(DATA SECTION begins)
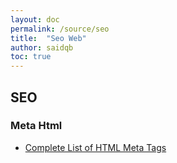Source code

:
 ```yaml
---
layout: doc
permalink: /source/seo
title:  "Seo Web"
author: saidqb
toc: true
---
```



## SEO
### Meta Html

- [Complete List of HTML Meta Tags ](https://gist.github.com/saidqb/d106238afab72914f1792c6c502013c4)
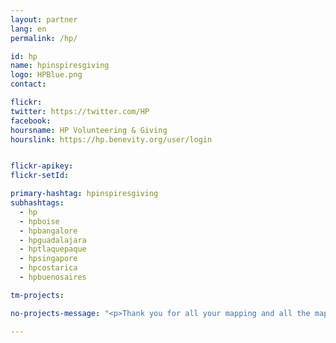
 ```yaml
---
layout: partner
lang: en
permalink: /hp/

id: hp
name: hpinspiresgiving
logo: HPBlue.png
contact:

flickr:
twitter: https://twitter.com/HP
facebook:
hoursname: HP Volunteering & Giving
hourslink: https://hp.benevity.org/user/login


flickr-apikey:
flickr-setId:

primary-hashtag: hpinspiresgiving
subhashtags:
  - hp
  - hpboise
  - hpbangalore
  - hpguadalajara
  - hptlaquepaque
  - hpsingapore
  - hpcostarica
  - hpbuenosaires

tm-projects:

no-projects-message: "<p>Thank you for all your mapping and all the mapathons you may have joined or led in our first phase of engagement with Missing Maps! Mappers like you, have helped shape how the world’s most vulnerable communities receive critical relief following disasters big and small. Together we have made such incredible progress tracing roads and buildings through Mapathon events that the preliminary work is now mostly complete.</p><br><p>American Red Cross is excited for a new phase of mapping, which will strengthen remote tracing, address evolving data needs, and integrate emerging technologies.</p><br><p>MapSwipe is a quick-to-learn mobile app, available on both iOS and Android, where you will be guided through a series of actions that will improve map data quality. More details will be available soon on how you can get involved in MapSwipe and complete new challenges that will help amplify the impact of humanitarian mapping.</p><br><p>Please contact hpinspiresgiving@hp.com to receive updates and to schedule a MapSwipe event.</p>"

---
```

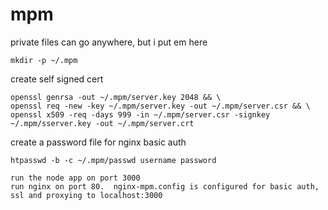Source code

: mpm
===

private files can go anywhere, but i put em here
```
mkdir -p ~/.mpm
```

create self signed cert
```
openssl genrsa -out ~/.mpm/server.key 2048 && \
openssl req -new -key ~/.mpm/server.key -out ~/.mpm/server.csr && \
openssl x509 -req -days 999 -in ~/.mpm/server.csr -signkey ~/.mpm/sserver.key -out ~/.mpm/server.crt
```
create a password file for nginx basic auth
```
htpasswd -b -c ~/.mpm/passwd username password
```
 
 
```
run the node app on port 3000
run nginx on port 80.  nginx-mpm.config is configured for basic auth, ssl and proxying to localhost:3000
```

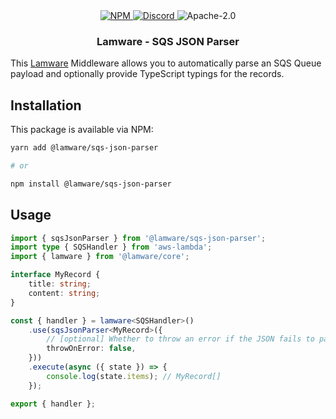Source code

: <div align="center">
    <a href="https://www.npmjs.com/package/@lamware/sqs-json-parser" target="_blank">
        <img src="https://img.shields.io/npm/v/@lamware/sqs-json-parser?style=flat-square" alt="NPM" />
    </a>
    <a href="https://discord.gg/XMrHXtN" target="_blank">
        <img src="https://img.shields.io/discord/123906549860139008?color=7289DA&label=discord&logo=discord&logoColor=FFFFFF&style=flat-square" alt="Discord" />
    </a>
    <img src="https://img.shields.io/npm/l/@lamware/sqs-json-parser?style=flat-square" alt="Apache-2.0" />
    <h3>Lamware - SQS JSON Parser</h3>
</div>

This [Lamware](https://github.com/oyed/lamware) Middleware allows you to automatically parse an SQS Queue payload and optionally provide TypeScript typings for the records.

## Installation

This package is available via NPM:

```bash
yarn add @lamware/sqs-json-parser

# or

npm install @lamware/sqs-json-parser
```

## Usage

```typescript
import { sqsJsonParser } from '@lamware/sqs-json-parser';
import type { SQSHandler } from 'aws-lambda';
import { lamware } from '@lamware/core';

interface MyRecord {
    title: string;
    content: string;
}

const { handler } = lamware<SQSHandler>()
    .use(sqsJsonParser<MyRecord>({
        // [optional] Whether to throw an error if the JSON fails to parse (default: true)
        throwOnError: false,
    }))
    .execute(async ({ state }) => {
        console.log(state.items); // MyRecord[]
    });

export { handler };
```
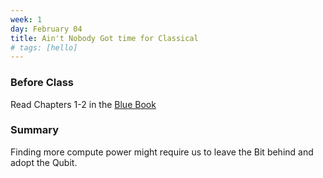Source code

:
 ```yaml
---
week: 1
day: February 04 
title: Ain't Nobody Got time for Classical
# tags: [hello]
---
```



### Before Class
Read Chapters 1-2 in the [Blue Book](https://www.amazon.com/Quantum-Computing-Computer-Scientists-Yanofsky/dp/0521879965)


### Summary
Finding more compute power might require us to leave the Bit behind and adopt the Qubit. 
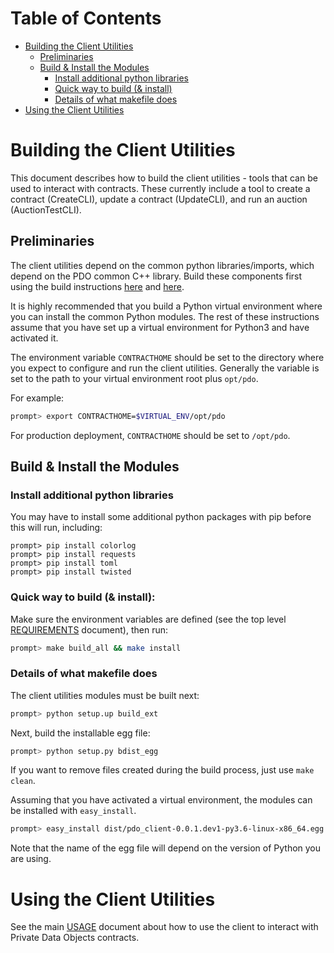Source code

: <!---
Licensed under Creative Commons Attribution 4.0 International License
https://creativecommons.org/licenses/by/4.0/
--->

# Table of Contents

- [Building the Client Utilities](#building)
    - [Preliminaries](#preliminaries)
    - [Build & Install the Modules](#install)
        - [Install additional python libraries](#python)
        - [Quick way to build (& install)](#quick)
        - [Details of what makefile does](#details)
- [Using the Client Utilities](#usage)

# <a name="building">Building the Client Utilities

This document describes how to build the client utilities - tools that can be
used to interact with contracts. These currently include a tool to create a
contract (CreateCLI), update a contract (UpdateCLI), and run an auction
(AuctionTestCLI).

## <a name="preliminaries">Preliminaries

The client utilities depend on the common python libraries/imports, which
depend on the PDO common C++ library. Build these components first using the
build instructions [here](../../common/BUILD.md) and
[here](../../python/BUILD.md).

It is highly recommended that you build a Python virtual environment
where you can install the common Python modules. The rest of these
instructions assume that you have set up a virtual environment for
Python3 and have activated it.

The environment variable ``CONTRACTHOME`` should be set to the directory where
you expect to configure and run the client utilities. Generally the variable is
set to the path to your virtual environment root plus ``opt/pdo``.

For example:
```bash
prompt> export CONTRACTHOME=$VIRTUAL_ENV/opt/pdo
```

For production deployment, ``CONTRACTHOME`` should be set to ``/opt/pdo``.

## <a name="install">Build & Install the Modules

### <a name="python">Install additional python libraries
You may have to install some additional python packages with pip before this
will run, including:
```
prompt> pip install colorlog
prompt> pip install requests
prompt> pip install toml
prompt> pip install twisted
```

### <a name="quick">Quick way to build (& install):

Make sure the environment variables are defined (see the top level
[REQUIREMENTS](../../REQUIREMENTS.md) document), then run:
```bash
prompt> make build_all && make install
```

### <a name="details">Details of what makefile does

The client utilities modules must be built next:

```bash
prompt> python setup.up build_ext
```

Next, build the installable egg file:

```bash
prompt> python setup.py bdist_egg
```

If you want to remove files created during the build process, just use
``make clean``.

Assuming that you have activated a virtual environment, the modules can
be installed with ``easy_install``.

```bash
prompt> easy_install dist/pdo_client-0.0.1.dev1-py3.6-linux-x86_64.egg
```

Note that the name of the egg file will depend on the version of Python
you are using.

# <a name="usage">Using the Client Utilities

See the main [USAGE](../../USAGE.md) document about how to use the client to
interact with Private Data Objects contracts.
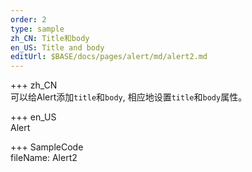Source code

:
 ```yaml
---   
order: 2 
type: sample  
zh_CN: Title和body 
en_US: Title and body 
editUrl: $BASE/docs/pages/alert/md/alert2.md
---      
```


+++ zh_CN   
可以给Alert添加<Code>title</Code>和<Code>body</Code>, 相应地设置<Code>title</Code>和<Code>body</Code>属性。

+++ en_US   
Alert

+++ SampleCode  
fileName: Alert2
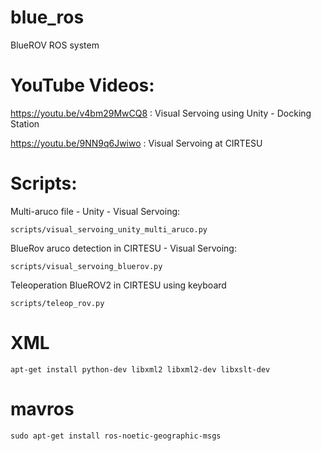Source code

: # blue_ros
 BlueROV ROS system


# YouTube Videos:

https://youtu.be/v4bm29MwCQ8 : Visual Servoing using Unity -  Docking Station

https://youtu.be/9NN9q6Jwiwo : Visual Servoing at CIRTESU


# Scripts:

Multi-aruco file - Unity -  Visual Servoing:
```
scripts/visual_servoing_unity_multi_aruco.py
```

BlueRov aruco detection in CIRTESU - Visual Servoing:
```
scripts/visual_servoing_bluerov.py
```

Teleoperation BlueROV2 in CIRTESU using keyboard

```
scripts/teleop_rov.py
```




# XML
```
apt-get install python-dev libxml2 libxml2-dev libxslt-dev
```

# mavros
```
sudo apt-get install ros-noetic-geographic-msgs
```
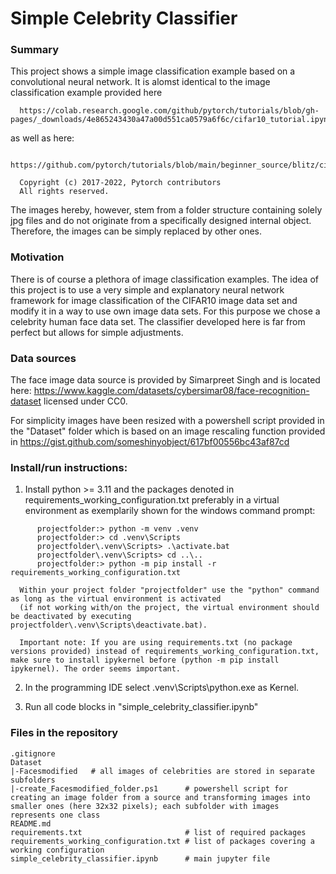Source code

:# Simple Celebrity Classifier

### Summary
This project shows a simple image classification example based on a convolutional neural network.
It is alomst identical to the image classification example provided here 

      https://colab.research.google.com/github/pytorch/tutorials/blob/gh-pages/_downloads/4e865243430a47a00d551ca0579a6f6c/cifar10_tutorial.ipynb

as well as here:

      https://github.com/pytorch/tutorials/blob/main/beginner_source/blitz/cifar10_tutorial.py
      
      Copyright (c) 2017-2022, Pytorch contributors
      All rights reserved.
The images hereby, however, stem from a folder structure containing solely jpg files and do not originate from a specifically designed internal object.
Therefore, the images can be simply replaced by other ones.

### Motivation
There is of course a plethora of image classification examples. 
The idea of this project is to use a very simple and explanatory neural network framework for image classification of the CIFAR10 image data set and modify it in a way to use own image data sets.
For this purpose we chose a celebrity human face data set. The classifier developed here is far from perfect but allows for simple adjustments.


### Data sources 
The face image data source is provided by Simarpreet Singh and is located here:
https://www.kaggle.com/datasets/cybersimar08/face-recognition-dataset
licensed under CC0.

For simplicity images have been resized with a powershell script provided in the "Dataset" folder which is based 
on an image rescaling function provided in https://gist.github.com/someshinyobject/617bf00556bc43af87cd


### Install/run instructions:
1. Install python >= 3.11 and the packages denoted in requirements_working_configuration.txt preferably in a virtual environment as exemplarily shown for the windows command prompt:
```
      projectfolder:> python -m venv .venv
      projectfolder:> cd .venv\Scripts
      projectfolder\.venv\Scripts> .\activate.bat
      projectfolder\.venv\Scripts> cd ..\..
      projectfolder:> python -m pip install -r requirements_working_configuration.txt
```
      Within your project folder "projectfolder" use the "python" command as long as the virtual environment is activated
      (if not working with/on the project, the virtual environment should be deactivated by executing projectfolder\.venv\Scripts\deactivate.bat).

      Important note: If you are using requirements.txt (no package versions provided) instead of requirements_working_configuration.txt, make sure to install ipykernel before (python -m pip install ipykernel). The order seems important.

2. In the programming IDE select .venv\Scripts\python.exe as Kernel.

1. Run all code blocks in "simple_celebrity_classifier.ipynb"

### Files in the repository
```
.gitignore
Dataset
|-Facesmodified   # all images of celebrities are stored in separate subfolders
|-create_Facesmodified_folder.ps1      # powershell script for creating an image folder from a source and transforming images into smaller ones (here 32x32 pixels); each subfolder with images represents one class
README.md
requirements.txt                       # list of required packages
requirements_working_configuration.txt # list of packages covering a working configuration
simple_celebrity_classifier.ipynb      # main jupyter file
```
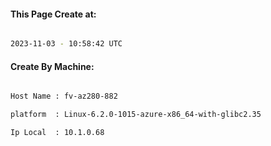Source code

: 
   
#### This Page Create at:

```bash

2023-11-03 - 10:58:42 UTC

```

#### Create By Machine:

```bash

Host Name : fv-az280-882

platform  : Linux-6.2.0-1015-azure-x86_64-with-glibc2.35

Ip Local  : 10.1.0.68

```

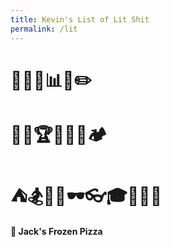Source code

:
 ```yaml
---
title: Kevin's List of Lit Shit
permalink: /lit
---
```




# 📱💽📼📊📰✏️
# 📝📜🏆🥇🎰🎲🏕
# ⛺️🏂🧊🍺🕶👓🎓👔👻🎃



#### 🍕 Jack's Frozen Pizza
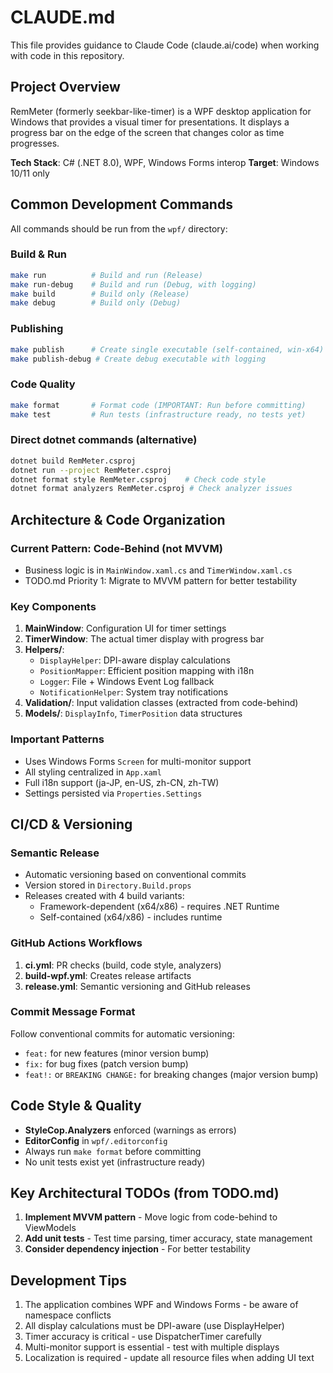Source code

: # CLAUDE.md

This file provides guidance to Claude Code (claude.ai/code) when working with code in this repository.

## Project Overview

RemMeter (formerly seekbar-like-timer) is a WPF desktop application for Windows that provides a visual timer for presentations. It displays a progress bar on the edge of the screen that changes color as time progresses.

**Tech Stack**: C# (.NET 8.0), WPF, Windows Forms interop
**Target**: Windows 10/11 only

## Common Development Commands

All commands should be run from the `wpf/` directory:

### Build & Run
```bash
make run          # Build and run (Release)
make run-debug    # Build and run (Debug, with logging)
make build        # Build only (Release)
make debug        # Build only (Debug)
```

### Publishing
```bash
make publish      # Create single executable (self-contained, win-x64)
make publish-debug # Create debug executable with logging
```

### Code Quality
```bash
make format       # Format code (IMPORTANT: Run before committing)
make test         # Run tests (infrastructure ready, no tests yet)
```

### Direct dotnet commands (alternative)
```bash
dotnet build RemMeter.csproj
dotnet run --project RemMeter.csproj
dotnet format style RemMeter.csproj    # Check code style
dotnet format analyzers RemMeter.csproj # Check analyzer issues
```

## Architecture & Code Organization

### Current Pattern: Code-Behind (not MVVM)
- Business logic is in `MainWindow.xaml.cs` and `TimerWindow.xaml.cs`
- TODO.md Priority 1: Migrate to MVVM pattern for better testability

### Key Components
1. **MainWindow**: Configuration UI for timer settings
2. **TimerWindow**: The actual timer display with progress bar
3. **Helpers/**:
   - `DisplayHelper`: DPI-aware display calculations
   - `PositionMapper`: Efficient position mapping with i18n
   - `Logger`: File + Windows Event Log fallback
   - `NotificationHelper`: System tray notifications
4. **Validation/**: Input validation classes (extracted from code-behind)
5. **Models/**: `DisplayInfo`, `TimerPosition` data structures

### Important Patterns
- Uses Windows Forms `Screen` for multi-monitor support
- All styling centralized in `App.xaml`
- Full i18n support (ja-JP, en-US, zh-CN, zh-TW)
- Settings persisted via `Properties.Settings`

## CI/CD & Versioning

### Semantic Release
- Automatic versioning based on conventional commits
- Version stored in `Directory.Build.props`
- Releases created with 4 build variants:
  - Framework-dependent (x64/x86) - requires .NET Runtime
  - Self-contained (x64/x86) - includes runtime

### GitHub Actions Workflows
1. **ci.yml**: PR checks (build, code style, analyzers)
2. **build-wpf.yml**: Creates release artifacts
3. **release.yml**: Semantic versioning and GitHub releases

### Commit Message Format
Follow conventional commits for automatic versioning:
- `feat:` for new features (minor version bump)
- `fix:` for bug fixes (patch version bump)
- `feat!:` or `BREAKING CHANGE:` for breaking changes (major version bump)

## Code Style & Quality

- **StyleCop.Analyzers** enforced (warnings as errors)
- **EditorConfig** in `wpf/.editorconfig`
- Always run `make format` before committing
- No unit tests exist yet (infrastructure ready)

## Key Architectural TODOs (from TODO.md)

1. **Implement MVVM pattern** - Move logic from code-behind to ViewModels
2. **Add unit tests** - Test time parsing, timer accuracy, state management
3. **Consider dependency injection** - For better testability

## Development Tips

1. The application combines WPF and Windows Forms - be aware of namespace conflicts
2. All display calculations must be DPI-aware (use DisplayHelper)
3. Timer accuracy is critical - use DispatcherTimer carefully
4. Multi-monitor support is essential - test with multiple displays
5. Localization is required - update all resource files when adding UI text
(DATA SECTION ends)
**WHAT TO DO:** Output exactly the lines above, from the line with "#### This Page" to the line with "RemMeter (formerly seekbar-like-timer)", both included; skip the pictures.

**OUTPUT OF THE EXERCISE:**
#### This Page Create at:

```bash

2023-11-03 - 10:58:42 UTC

```

#### Create By Machine:

```bash

Host Name : fv-az280-882

platform  : Linux-6.2.0-1015-azure-x86_64-with-glibc2.35

Ip Local  : 10.1.0.68

```

Source code

:
 ```yaml
---
title: Kevin's List of Lit Shit
permalink: /lit
---
```




# 📱💽📼📊📰✏️
# 📝📜🏆🥇🎰🎲🏕
# ⛺️🏂🧊🍺🕶👓🎓👔👻🎃



#### 🍕 Jack's Frozen Pizza
Source code

: # CLAUDE.md

This file provides guidance to Claude Code (claude.ai/code) when working with code in this repository.

## Project Overview

RemMeter (formerly seekbar-like-timer) is a WPF desktop application for Windows that provides a visual timer for presentations. It displays a progress bar on the edge of the screen that changes color as time progresses.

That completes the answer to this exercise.